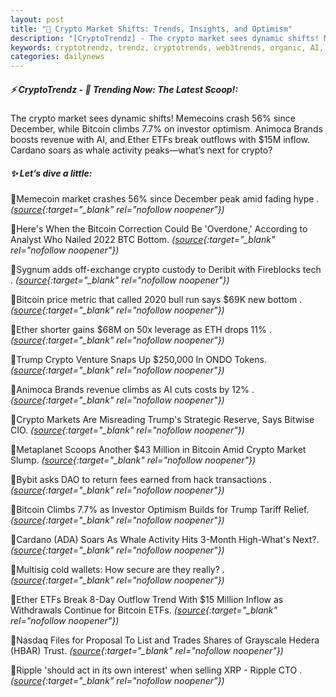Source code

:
 ```yaml
---
layout: post
title: "🌇 Crypto Market Shifts: Trends, Insights, and Optimism"
description: "[CryptoTrendz] - The crypto market sees dynamic shifts! Memecoins crash 56% since December, while Bitcoin climbs 7.7% on investor optimism. Animoca Brands boosts revenue with AI, and Ether ETFs break outflows with $15M inflow. Cardano soars as whale activity peaks—what’s next for crypto?"
keywords: cryptotrendz, trendz, cryptotrends, web3trends, organic, AI, Analyst, revenue, CTO, ETH, market, Bitcoin, XRP, BTC, Trump, crypto
categories: dailynews
---
```


##### ⚡ CryptoTrendz - 📌 *Trending Now: The Latest Scoop!:*

The crypto market sees dynamic shifts! Memecoins crash 56% since December, while Bitcoin climbs 7.7% on investor optimism. Animoca Brands boosts revenue with AI, and Ether ETFs break outflows with $15M inflow. Cardano soars as whale activity peaks—what’s next for crypto?

##### ✨ *Let’s dive a little:*


🔹Memecoin market crashes 56% since December peak amid fading hype . *([source](https://s.avyag.com/t5yt){:target="_blank" rel="nofollow noopener"})*

🔹Here's When the Bitcoin Correction Could Be 'Overdone,' According to Analyst Who Nailed 2022 BTC Bottom. *([source](https://s.avyag.com/ttav){:target="_blank" rel="nofollow noopener"})*

🔹Sygnum adds off-exchange crypto custody to Deribit with Fireblocks tech . *([source](https://s.avyag.com/xkag){:target="_blank" rel="nofollow noopener"})*

🔹Bitcoin price metric that called 2020 bull run says $69K new bottom . *([source](https://s.avyag.com/1hwq){:target="_blank" rel="nofollow noopener"})*

🔹Ether shorter gains $68M on 50x leverage as ETH drops 11% . *([source](https://s.avyag.com/svfk){:target="_blank" rel="nofollow noopener"})*

🔹Trump Crypto Venture Snaps Up $250,000 In ONDO Tokens. *([source](https://s.avyag.com/r1s1){:target="_blank" rel="nofollow noopener"})*

🔹Animoca Brands revenue climbs as AI cuts costs by 12% . *([source](https://s.avyag.com/j8su){:target="_blank" rel="nofollow noopener"})*

🔹Crypto Markets Are Misreading Trump's Strategic Reserve, Says Bitwise CIO. *([source](https://s.avyag.com/sql4){:target="_blank" rel="nofollow noopener"})*

🔹Metaplanet Scoops Another $43 Million in Bitcoin Amid Crypto Market Slump. *([source](https://s.avyag.com/yqzf){:target="_blank" rel="nofollow noopener"})*

🔹Bybit asks DAO to return fees earned from hack transactions . *([source](https://s.avyag.com/0thx){:target="_blank" rel="nofollow noopener"})*

🔹Bitcoin Climbs 7.7% as Investor Optimism Builds for Trump Tariff Relief. *([source](https://s.avyag.com/bua5){:target="_blank" rel="nofollow noopener"})*

🔹Cardano (ADA) Soars As Whale Activity Hits 3-Month High-What's Next?. *([source](https://s.avyag.com/q4vy){:target="_blank" rel="nofollow noopener"})*

🔹Multisig cold wallets: How secure are they really? . *([source](https://s.avyag.com/0ud7){:target="_blank" rel="nofollow noopener"})*

🔹Ether ETFs Break 8-Day Outflow Trend With $15 Million Inflow as Withdrawals Continue for Bitcoin ETFs. *([source](https://s.avyag.com/4k6v){:target="_blank" rel="nofollow noopener"})*

🔹Nasdaq Files for Proposal To List and Trades Shares of Grayscale Hedera (HBAR) Trust. *([source](https://s.avyag.com/w79z){:target="_blank" rel="nofollow noopener"})*

🔹Ripple 'should act in its own interest' when selling XRP - Ripple CTO . *([source](https://s.avyag.com/fy4u){:target="_blank" rel="nofollow noopener"})*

* [Task] Keep both end lines and retype everything in the records above from the line containing "Climbs 7.7% as" through the line containing "Files for Proposal", exactly, with nothing else.

* [Solution below]
🔹Bitcoin Climbs 7.7% as Investor Optimism Builds for Trump Tariff Relief. *([source](https://s.avyag.com/bua5){:target="_blank" rel="nofollow noopener"})*

🔹Cardano (ADA) Soars As Whale Activity Hits 3-Month High-What's Next?. *([source](https://s.avyag.com/q4vy){:target="_blank" rel="nofollow noopener"})*

🔹Multisig cold wallets: How secure are they really? . *([source](https://s.avyag.com/0ud7){:target="_blank" rel="nofollow noopener"})*

🔹Ether ETFs Break 8-Day Outflow Trend With $15 Million Inflow as Withdrawals Continue for Bitcoin ETFs. *([source](https://s.avyag.com/4k6v){:target="_blank" rel="nofollow noopener"})*

🔹Nasdaq Files for Proposal To List and Trades Shares of Grayscale Hedera (HBAR) Trust. *([source](https://s.avyag.com/w79z){:target="_blank" rel="nofollow noopener"})*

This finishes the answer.